Problem to work on
The answer must be a single number, namely how many lines in the entries below contain the string "timezone".

Stored records:
::::::::
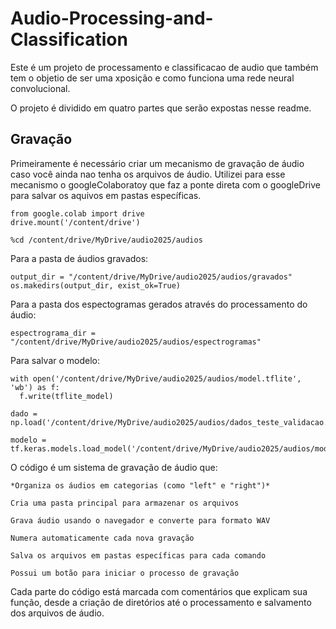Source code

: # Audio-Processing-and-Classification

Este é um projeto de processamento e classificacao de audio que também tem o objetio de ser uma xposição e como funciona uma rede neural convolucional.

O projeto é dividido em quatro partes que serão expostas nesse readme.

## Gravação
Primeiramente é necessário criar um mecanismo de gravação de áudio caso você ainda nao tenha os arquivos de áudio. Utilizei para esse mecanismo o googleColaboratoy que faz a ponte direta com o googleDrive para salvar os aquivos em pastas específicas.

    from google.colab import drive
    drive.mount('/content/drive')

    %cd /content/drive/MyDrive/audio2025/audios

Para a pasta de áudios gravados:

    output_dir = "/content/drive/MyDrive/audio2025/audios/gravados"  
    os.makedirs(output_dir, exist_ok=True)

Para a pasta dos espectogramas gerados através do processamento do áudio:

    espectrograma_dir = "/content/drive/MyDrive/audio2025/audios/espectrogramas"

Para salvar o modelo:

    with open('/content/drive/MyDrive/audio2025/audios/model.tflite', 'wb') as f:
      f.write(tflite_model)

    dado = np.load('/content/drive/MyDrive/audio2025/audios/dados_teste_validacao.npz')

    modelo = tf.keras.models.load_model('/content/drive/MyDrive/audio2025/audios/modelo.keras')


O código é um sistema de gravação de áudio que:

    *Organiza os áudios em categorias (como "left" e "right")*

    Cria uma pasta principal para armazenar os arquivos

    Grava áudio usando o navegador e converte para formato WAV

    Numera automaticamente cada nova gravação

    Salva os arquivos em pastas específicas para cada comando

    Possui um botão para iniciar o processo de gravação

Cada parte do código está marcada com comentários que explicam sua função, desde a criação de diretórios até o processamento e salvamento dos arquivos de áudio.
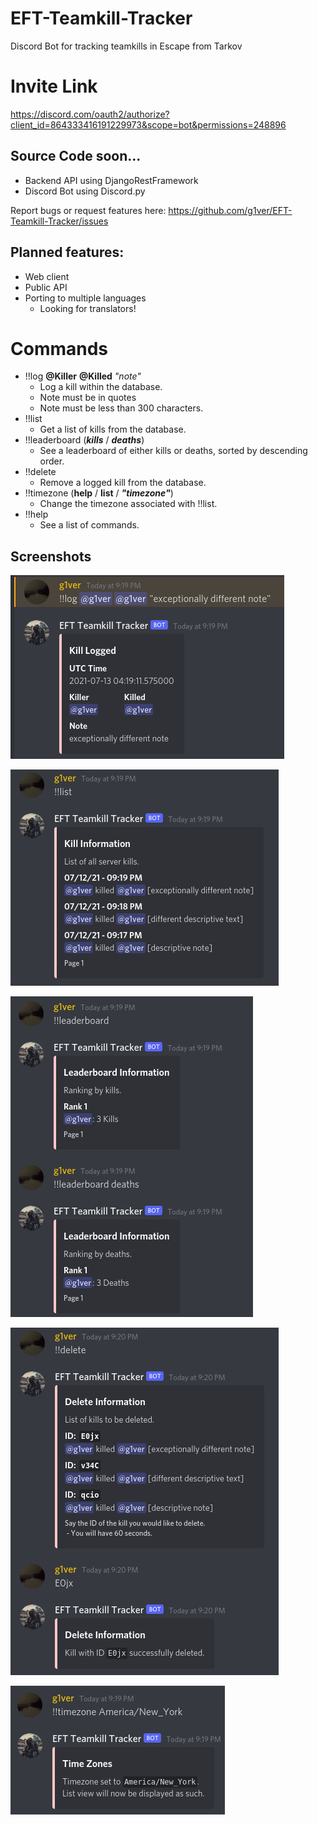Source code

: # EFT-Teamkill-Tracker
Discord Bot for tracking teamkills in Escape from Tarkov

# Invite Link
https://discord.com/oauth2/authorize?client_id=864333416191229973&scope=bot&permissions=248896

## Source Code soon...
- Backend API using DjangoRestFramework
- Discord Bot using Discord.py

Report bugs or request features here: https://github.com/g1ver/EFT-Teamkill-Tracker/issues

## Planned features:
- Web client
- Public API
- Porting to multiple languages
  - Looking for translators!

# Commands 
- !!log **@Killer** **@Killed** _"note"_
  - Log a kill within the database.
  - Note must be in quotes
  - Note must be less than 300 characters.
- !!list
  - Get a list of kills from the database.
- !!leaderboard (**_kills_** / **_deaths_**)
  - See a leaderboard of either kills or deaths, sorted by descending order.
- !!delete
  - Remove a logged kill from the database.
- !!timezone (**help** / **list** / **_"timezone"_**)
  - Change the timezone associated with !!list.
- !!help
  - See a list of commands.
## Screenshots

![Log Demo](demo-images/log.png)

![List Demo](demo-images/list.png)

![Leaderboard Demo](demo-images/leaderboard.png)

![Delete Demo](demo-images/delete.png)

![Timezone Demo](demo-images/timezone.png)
::::::::
Task answer
3